Things are going well for Double Faced Eels

Double Faced Eels

Following the successful debut album from 2005, Zilais valis (The Blue Whale), the Latvian alternative-pop group Double Faced Eels has released its second album. The new album’s title, Kurš gribēja nogalināt Džūliju? Nezinu, bet trāpija mums, roughly translates to “Who Tried to Kill Julia? Don’t Know, But We Got Hit.” The group has left its former label, Platforma Records, and has signed with the Lithuania-based company Antena.

The band also recently was nominated for a MTV Europe Music Award as Best Baltic Act. Things seem to be going well for the Eels.

The album starts off with the first single, a little pop song about a teacher named Dagmāra that has a cool effect with a scratching LP sound at the beginning and end of the track. The next song, “Radio,” is sung in English. Lead singer Mārtiņš Gailītis has received coaching for his English pronounciation and it is getting a lot better, though there’s still room for improvement. This song does rock and could be aired on any radio station outside Latvia without any problem.

“Prāts un sirds” (Mind and Heart) seems to be the serious song on the album. Guitarist Reinis Briğis really shines on this song with his haunting guitar solos. “Dārza rūķis” (Garden Gnome) is a satirical song about the political and social situation in Latvia. The lyrics to this song are not included in the album sleeve. Drummer Pauls Ķesteris shows off vocal abilities on “Salda dzīve ievārījumā” (Sweet Life), a snappy little song with honky-tonk piano and acoustic guitar. Midway through the song, Ķesteris gets messed up, but the band continues recording and the song keeps rolling along. I heard this song quite often on the radio when I was in Latvia this summer.

The title track, “Džūlija” (Julia) is next. It’s a nice song that asks the musical question, “Where is Julia, the girl who doesn’t care about anything?” Next is the MC5 classic “Kick Out the Jams” with Briğis doing a great lead vocal. His singing voice reminds me a lot of Grand Funk Railroad drummer Dom Brewer. Then follows a 21-second track called “Normunds negrib palaisties.” I think it’s Ķesteris making a lot of confusing and uncomprehendable sounds.

Two typical DFE powerpop songs follow, “Konfekte” (Candy) and “Šarmants vīrs” (Charming Man), not to be confused with The Smiths’ “This Charming Man.” Some listeners may have heard enough of DFE at this point, but if you like party music with power riffing guitars and tight drums and bass, DFE is certainly the kind of band you should be listening to.

Bassists Eduards Veinbrants takes his crack at lead vocals on “Mīlestība” (Love), which is a little sing-along song.
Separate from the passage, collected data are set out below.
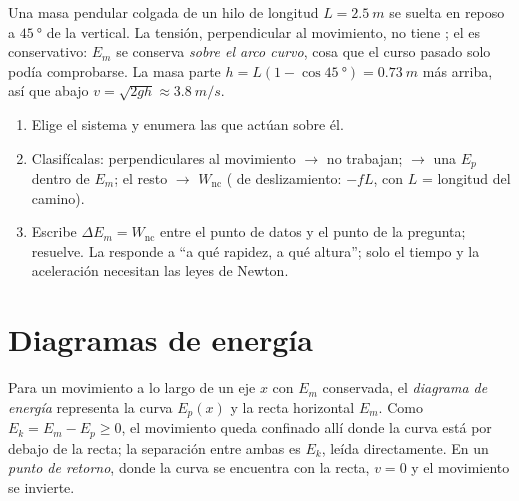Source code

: \begin{example}\label{ex:g12:work-and-energy:pendulum}
Una masa pendular colgada de un hilo de longitud $L = \qty{2.5}{m}$ se suelta en
reposo a $\qty{45}{\degree}$ de la vertical. La tensión, perpendicular al movimiento,
no tiene ; el  es conservativo: $E_m$ se conserva \emph{sobre el arco
curvo}, cosa que el curso pasado solo podía comprobarse. La masa parte $h = L(1 -
\cos\qty{45}{\degree}) = \qty{0.73}{m}$ más arriba, así que abajo
$v = \sqrt{2gh} \approx \qty{3.8}{m/s}$.
\end{example}

\begin{method}\label{met:g12:work-and-energy:audit}
\begin{enumerate}
  \item Elige el sistema y enumera las  que actúan sobre él.
  \item Clasifícalas: perpendiculares al movimiento $\to$ no trabajan; 
        $\to$ una $E_p$ dentro de $E_m$; el resto $\to$ $W_{\text{nc}}$ ( de
        deslizamiento: $-fL$, con $L$ = longitud del camino).
  \item Escribe $\Delta E_m = W_{\text{nc}}$ entre el punto de datos y el punto de la
        pregunta; resuelve. La  responde a ``a qué rapidez, a qué altura'';
        solo el tiempo y la aceleración necesitan las leyes de Newton.
\end{enumerate}
\end{method}

\section{Diagramas de energía}

\begin{definition}\label{def:g12:work-and-energy:diagram}
Para un movimiento a lo largo de un eje $x$ con $E_m$ conservada, el \emph{diagrama de
energía} representa la curva $E_p(x)$ y la recta horizontal
$E_m$. Como $E_k = E_m - E_p \geq 0$, el movimiento queda confinado allí donde la
curva está por debajo de la recta; la separación entre ambas es $E_k$, leída
directamente. En un \emph{punto de retorno}, donde la curva se
encuentra con la recta, $v = 0$ y el movimiento se invierte.
\end{definition}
It sounds like it was recorded at 3 a.m. after a party. Next is the beer commercial song, “Himna” (Anthem). Everbody stand up and raise your can of beer and salute!

“Kefīrs” (Kefir) is a popular and healthy dairy product in Latvia. The song is about this drink and the refrain goes “Man garšo kefīrs…bet naudas man nav” (I love kefir, but I don’t have any money).

You wonder if the Eels were looking in the crystal ball when they wrote “Dakteris” (Doctor). The song was written and recorded before Valdis Zatlers was nominated and became the new Latvian president. The chorus, “Dakteri, palīdzi Tu mums!” (Doctor, help us!) sounds like the Latvian people are pleading to the new president to help their country.

Who knows, maybe the Eels can look into the future? Let’s see if the band can win that MTV award later this fall in Munich, Germany, and perhaps 2007 will be the Year of the Eels.


Kurš gribēja nogalināt Džūliju? Nezinu, bet trāpija mums

Double Faced Eels

Antena,  2007

Raitis Freimanis lives in Stockholm, Sweden, and is a founding member of the Latvian-Canadian band Skandāls.

One thought on “Things are going well for Double Faced Eels

  1. Mārtiņš Gailītis is one of the Talantu Fabrika success stories – he was known as Marx on the hit Latvian show, Talantu Fabrika 2. Too bad there are no more Talantu Fabrikas, they were a great showcase for Latvian musical talant – new and familiar.